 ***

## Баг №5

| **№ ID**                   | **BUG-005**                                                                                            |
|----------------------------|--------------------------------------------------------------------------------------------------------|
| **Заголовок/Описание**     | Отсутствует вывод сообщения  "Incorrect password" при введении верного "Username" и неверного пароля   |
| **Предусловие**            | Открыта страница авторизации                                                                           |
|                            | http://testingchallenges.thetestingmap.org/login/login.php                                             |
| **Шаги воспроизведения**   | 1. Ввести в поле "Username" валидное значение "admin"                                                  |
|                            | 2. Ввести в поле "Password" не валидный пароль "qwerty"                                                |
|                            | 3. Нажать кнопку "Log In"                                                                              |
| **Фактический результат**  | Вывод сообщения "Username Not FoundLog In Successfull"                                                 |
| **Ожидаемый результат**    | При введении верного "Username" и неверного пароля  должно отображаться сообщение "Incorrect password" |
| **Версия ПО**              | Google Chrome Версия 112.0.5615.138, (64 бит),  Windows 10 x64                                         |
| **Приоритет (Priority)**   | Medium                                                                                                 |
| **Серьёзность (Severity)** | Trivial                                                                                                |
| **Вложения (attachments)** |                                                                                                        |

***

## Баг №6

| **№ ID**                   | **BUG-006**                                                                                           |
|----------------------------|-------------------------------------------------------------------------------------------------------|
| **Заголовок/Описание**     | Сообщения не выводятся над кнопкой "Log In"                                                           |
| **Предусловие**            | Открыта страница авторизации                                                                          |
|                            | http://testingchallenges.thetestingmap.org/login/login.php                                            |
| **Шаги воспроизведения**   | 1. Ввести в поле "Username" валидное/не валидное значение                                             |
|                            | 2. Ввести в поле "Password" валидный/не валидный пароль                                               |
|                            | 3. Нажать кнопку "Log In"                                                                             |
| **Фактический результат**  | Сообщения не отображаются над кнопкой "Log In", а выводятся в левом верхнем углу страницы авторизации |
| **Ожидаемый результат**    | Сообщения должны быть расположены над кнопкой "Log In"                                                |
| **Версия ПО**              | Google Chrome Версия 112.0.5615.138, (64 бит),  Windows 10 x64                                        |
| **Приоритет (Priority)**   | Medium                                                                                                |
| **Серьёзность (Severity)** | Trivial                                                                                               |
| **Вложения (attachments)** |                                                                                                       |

════════════════════

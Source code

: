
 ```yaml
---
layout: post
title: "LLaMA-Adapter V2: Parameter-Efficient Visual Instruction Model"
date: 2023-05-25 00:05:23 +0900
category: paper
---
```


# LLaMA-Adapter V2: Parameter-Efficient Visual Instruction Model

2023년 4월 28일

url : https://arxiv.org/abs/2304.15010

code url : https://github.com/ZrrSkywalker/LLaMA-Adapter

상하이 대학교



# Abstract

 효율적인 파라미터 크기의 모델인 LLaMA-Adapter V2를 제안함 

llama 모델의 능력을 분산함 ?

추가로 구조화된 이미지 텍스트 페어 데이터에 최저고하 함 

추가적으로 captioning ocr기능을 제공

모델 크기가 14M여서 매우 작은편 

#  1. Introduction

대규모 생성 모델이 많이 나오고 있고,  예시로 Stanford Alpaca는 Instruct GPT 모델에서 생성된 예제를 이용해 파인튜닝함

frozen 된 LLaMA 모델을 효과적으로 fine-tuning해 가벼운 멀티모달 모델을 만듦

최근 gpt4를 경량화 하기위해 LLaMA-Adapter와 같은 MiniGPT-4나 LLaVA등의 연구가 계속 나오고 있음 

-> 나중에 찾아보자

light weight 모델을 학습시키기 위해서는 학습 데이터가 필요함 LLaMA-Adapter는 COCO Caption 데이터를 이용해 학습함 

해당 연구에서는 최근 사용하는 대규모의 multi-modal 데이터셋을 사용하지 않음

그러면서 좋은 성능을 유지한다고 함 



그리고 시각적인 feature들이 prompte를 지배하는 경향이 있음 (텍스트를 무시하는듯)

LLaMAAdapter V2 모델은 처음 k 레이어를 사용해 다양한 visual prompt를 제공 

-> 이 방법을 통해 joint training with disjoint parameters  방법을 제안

════════════════════

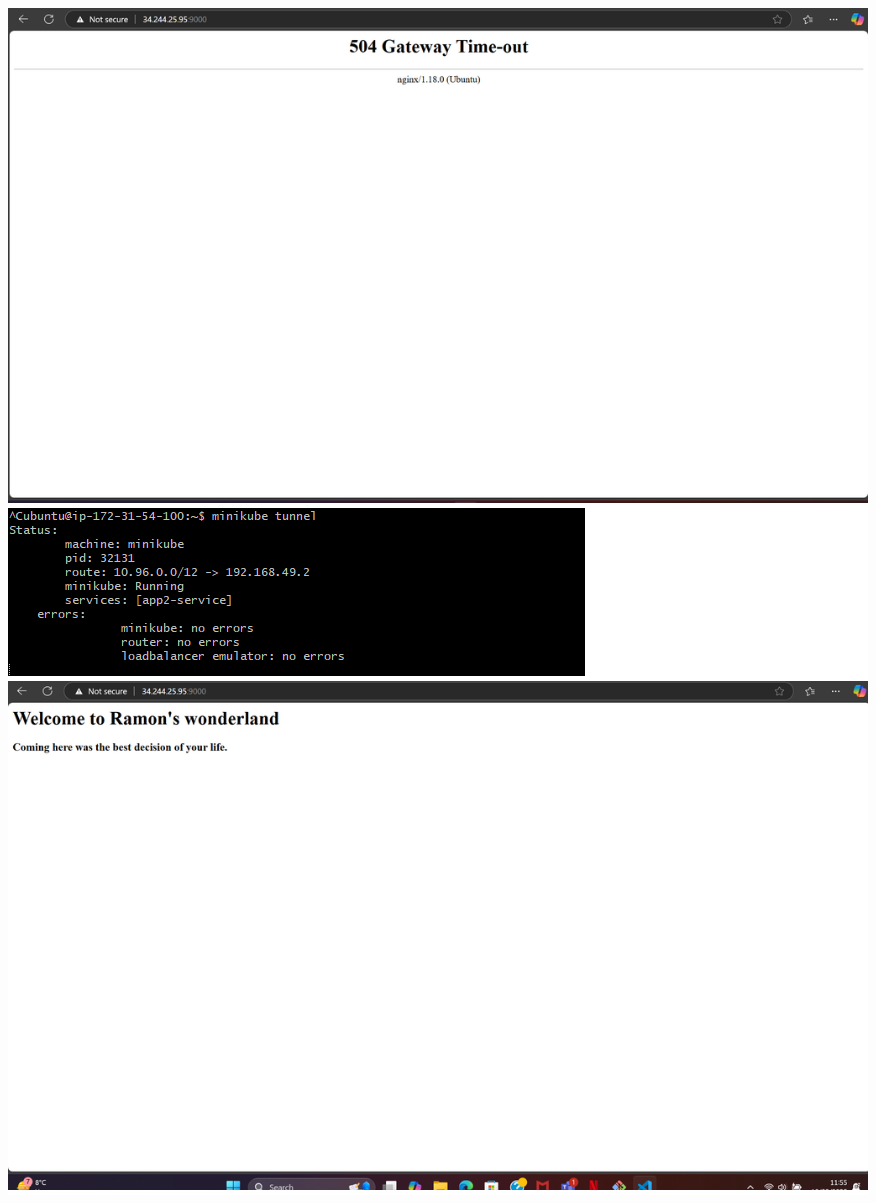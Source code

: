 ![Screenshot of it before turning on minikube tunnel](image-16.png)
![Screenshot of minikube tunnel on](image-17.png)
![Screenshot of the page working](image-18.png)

════════════════════

* _Work required_:
Give the number of lines in the records that contain the string "Серьёзность", and write nothing besides that number.

* _Answer box_:
2